(Directions for this task): Return every line from the records below in which the word "riddles" is found.

(Dataset entries)
○ ○ ○

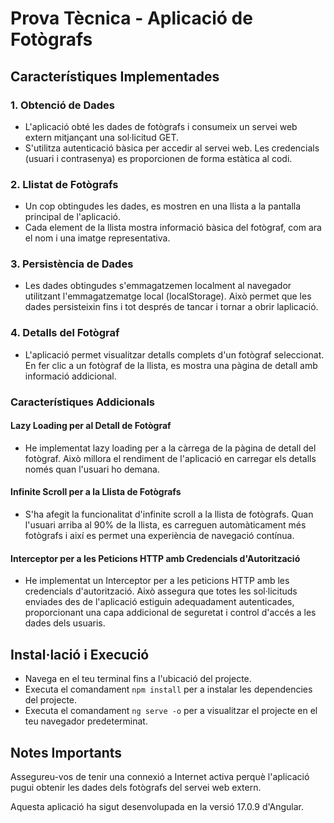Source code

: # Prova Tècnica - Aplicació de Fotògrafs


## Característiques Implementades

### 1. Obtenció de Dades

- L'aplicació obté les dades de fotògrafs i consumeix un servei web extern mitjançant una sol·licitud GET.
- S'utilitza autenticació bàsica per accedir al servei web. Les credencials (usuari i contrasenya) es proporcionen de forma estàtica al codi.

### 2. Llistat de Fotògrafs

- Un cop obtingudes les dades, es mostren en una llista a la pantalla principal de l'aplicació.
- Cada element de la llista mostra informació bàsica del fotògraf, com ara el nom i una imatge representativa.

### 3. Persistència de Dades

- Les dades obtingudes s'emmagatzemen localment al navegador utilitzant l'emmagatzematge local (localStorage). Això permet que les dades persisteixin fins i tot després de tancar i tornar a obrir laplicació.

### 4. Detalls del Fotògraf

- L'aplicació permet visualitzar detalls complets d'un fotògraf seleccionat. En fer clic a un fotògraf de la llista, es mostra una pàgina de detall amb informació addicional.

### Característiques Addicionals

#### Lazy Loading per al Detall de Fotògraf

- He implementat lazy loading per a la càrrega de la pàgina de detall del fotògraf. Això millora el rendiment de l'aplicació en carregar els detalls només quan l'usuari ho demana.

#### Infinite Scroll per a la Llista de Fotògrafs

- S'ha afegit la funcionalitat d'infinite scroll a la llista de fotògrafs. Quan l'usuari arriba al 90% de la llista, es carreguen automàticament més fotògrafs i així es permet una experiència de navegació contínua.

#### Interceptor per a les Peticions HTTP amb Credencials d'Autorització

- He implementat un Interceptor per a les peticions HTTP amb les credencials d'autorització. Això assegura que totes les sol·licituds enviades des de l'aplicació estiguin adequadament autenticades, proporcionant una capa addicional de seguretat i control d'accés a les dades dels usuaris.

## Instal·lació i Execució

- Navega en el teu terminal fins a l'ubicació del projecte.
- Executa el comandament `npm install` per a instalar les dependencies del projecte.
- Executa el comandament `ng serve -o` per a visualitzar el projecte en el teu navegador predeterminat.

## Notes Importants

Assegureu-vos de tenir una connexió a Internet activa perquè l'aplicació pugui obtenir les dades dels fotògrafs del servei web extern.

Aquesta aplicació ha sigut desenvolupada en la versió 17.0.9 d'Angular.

○ ○ ○

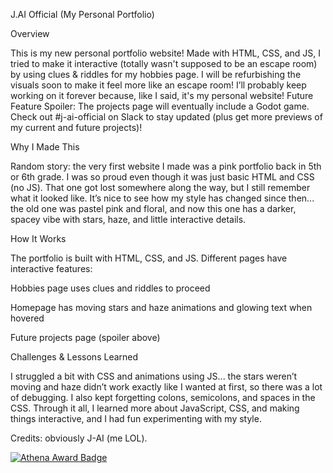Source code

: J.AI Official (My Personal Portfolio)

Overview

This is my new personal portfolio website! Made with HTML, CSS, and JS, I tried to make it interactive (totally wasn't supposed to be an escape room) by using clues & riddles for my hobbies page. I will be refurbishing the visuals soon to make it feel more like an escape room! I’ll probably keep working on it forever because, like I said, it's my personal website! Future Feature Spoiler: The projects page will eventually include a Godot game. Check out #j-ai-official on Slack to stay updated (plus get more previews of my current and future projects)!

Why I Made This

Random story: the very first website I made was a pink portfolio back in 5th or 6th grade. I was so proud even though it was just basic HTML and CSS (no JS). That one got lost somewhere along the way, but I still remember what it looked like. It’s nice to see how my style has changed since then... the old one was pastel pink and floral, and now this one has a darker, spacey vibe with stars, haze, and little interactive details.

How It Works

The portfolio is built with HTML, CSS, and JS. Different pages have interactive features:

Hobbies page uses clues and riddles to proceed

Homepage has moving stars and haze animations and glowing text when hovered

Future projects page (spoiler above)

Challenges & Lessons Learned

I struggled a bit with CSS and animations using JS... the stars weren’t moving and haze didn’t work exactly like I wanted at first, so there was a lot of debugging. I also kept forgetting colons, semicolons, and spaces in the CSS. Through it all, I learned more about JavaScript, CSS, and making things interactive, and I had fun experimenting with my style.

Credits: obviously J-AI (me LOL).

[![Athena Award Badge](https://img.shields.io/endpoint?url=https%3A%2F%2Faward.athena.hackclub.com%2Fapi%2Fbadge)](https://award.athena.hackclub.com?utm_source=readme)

○ ○ ○

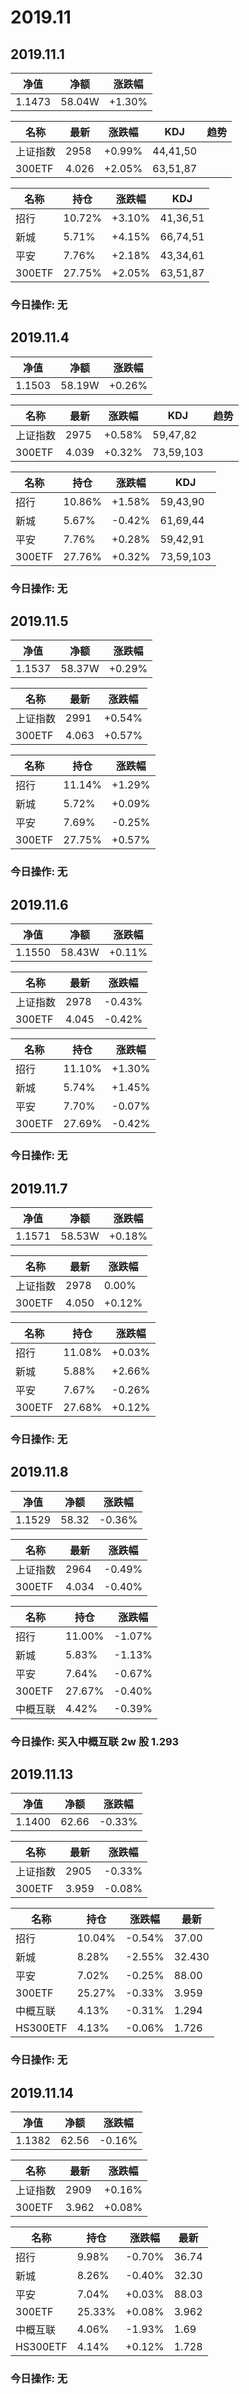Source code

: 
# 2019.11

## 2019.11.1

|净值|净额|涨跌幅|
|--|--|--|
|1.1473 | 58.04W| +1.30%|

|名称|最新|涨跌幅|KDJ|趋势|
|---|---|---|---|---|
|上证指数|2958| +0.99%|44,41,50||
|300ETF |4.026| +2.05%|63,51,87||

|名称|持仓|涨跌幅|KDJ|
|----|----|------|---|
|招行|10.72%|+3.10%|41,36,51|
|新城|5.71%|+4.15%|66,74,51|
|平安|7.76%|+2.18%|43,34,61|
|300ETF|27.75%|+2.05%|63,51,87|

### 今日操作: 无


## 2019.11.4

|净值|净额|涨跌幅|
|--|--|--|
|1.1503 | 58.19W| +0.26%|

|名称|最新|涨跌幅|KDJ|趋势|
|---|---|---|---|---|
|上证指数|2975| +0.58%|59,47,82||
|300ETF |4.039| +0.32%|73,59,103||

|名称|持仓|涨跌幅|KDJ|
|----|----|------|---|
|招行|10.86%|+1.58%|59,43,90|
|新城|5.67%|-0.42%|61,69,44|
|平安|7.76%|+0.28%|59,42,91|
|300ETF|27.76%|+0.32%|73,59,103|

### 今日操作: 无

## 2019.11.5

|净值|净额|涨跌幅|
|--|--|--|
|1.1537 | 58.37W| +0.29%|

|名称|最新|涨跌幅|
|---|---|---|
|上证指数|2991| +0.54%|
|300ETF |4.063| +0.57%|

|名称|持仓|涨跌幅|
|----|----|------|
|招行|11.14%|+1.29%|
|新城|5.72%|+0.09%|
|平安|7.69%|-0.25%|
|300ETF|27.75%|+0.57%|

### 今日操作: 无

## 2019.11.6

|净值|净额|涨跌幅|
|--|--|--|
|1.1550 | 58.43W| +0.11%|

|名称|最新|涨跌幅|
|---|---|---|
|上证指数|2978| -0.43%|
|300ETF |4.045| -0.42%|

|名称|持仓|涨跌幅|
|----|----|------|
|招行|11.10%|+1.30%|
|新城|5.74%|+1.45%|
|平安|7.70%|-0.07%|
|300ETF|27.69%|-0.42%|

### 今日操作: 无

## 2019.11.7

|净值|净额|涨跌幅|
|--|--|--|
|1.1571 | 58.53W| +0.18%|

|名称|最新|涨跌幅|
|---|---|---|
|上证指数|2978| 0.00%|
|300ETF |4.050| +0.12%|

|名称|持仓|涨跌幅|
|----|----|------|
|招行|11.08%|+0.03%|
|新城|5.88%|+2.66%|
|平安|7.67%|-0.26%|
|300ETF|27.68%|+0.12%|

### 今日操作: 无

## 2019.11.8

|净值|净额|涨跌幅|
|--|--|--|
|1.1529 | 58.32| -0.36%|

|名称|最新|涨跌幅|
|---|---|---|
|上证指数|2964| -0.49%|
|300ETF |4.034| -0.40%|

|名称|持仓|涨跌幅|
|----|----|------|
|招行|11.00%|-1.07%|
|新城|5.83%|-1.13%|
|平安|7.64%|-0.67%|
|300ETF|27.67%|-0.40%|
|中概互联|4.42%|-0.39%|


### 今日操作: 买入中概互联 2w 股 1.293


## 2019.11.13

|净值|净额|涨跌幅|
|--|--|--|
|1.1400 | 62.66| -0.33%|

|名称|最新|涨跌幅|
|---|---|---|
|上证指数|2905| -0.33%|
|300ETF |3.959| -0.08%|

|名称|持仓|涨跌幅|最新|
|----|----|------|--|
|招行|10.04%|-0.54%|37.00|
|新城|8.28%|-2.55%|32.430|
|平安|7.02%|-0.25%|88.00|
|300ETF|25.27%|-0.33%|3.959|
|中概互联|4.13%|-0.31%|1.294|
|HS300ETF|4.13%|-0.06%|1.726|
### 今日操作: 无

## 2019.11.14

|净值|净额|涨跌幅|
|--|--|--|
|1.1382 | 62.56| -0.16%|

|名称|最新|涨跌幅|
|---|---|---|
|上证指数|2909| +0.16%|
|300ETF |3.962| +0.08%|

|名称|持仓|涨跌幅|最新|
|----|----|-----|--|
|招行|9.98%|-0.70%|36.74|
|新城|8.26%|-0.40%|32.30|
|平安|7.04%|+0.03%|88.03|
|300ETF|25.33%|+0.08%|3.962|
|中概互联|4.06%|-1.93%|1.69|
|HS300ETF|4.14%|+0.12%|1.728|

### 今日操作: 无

○ ○ ○

(Answer to the problem):
This is my new personal portfolio website! Made with HTML, CSS, and JS, I tried to make it interactive (totally wasn't supposed to be an escape room) by using clues & riddles for my hobbies page. I will be refurbishing the visuals soon to make it feel more like an escape room! I’ll probably keep working on it forever because, like I said, it's my personal website! Future Feature Spoiler: The projects page will eventually include a Godot game. Check out #j-ai-official on Slack to stay updated (plus get more previews of my current and future projects)!
Hobbies page uses clues and riddles to proceed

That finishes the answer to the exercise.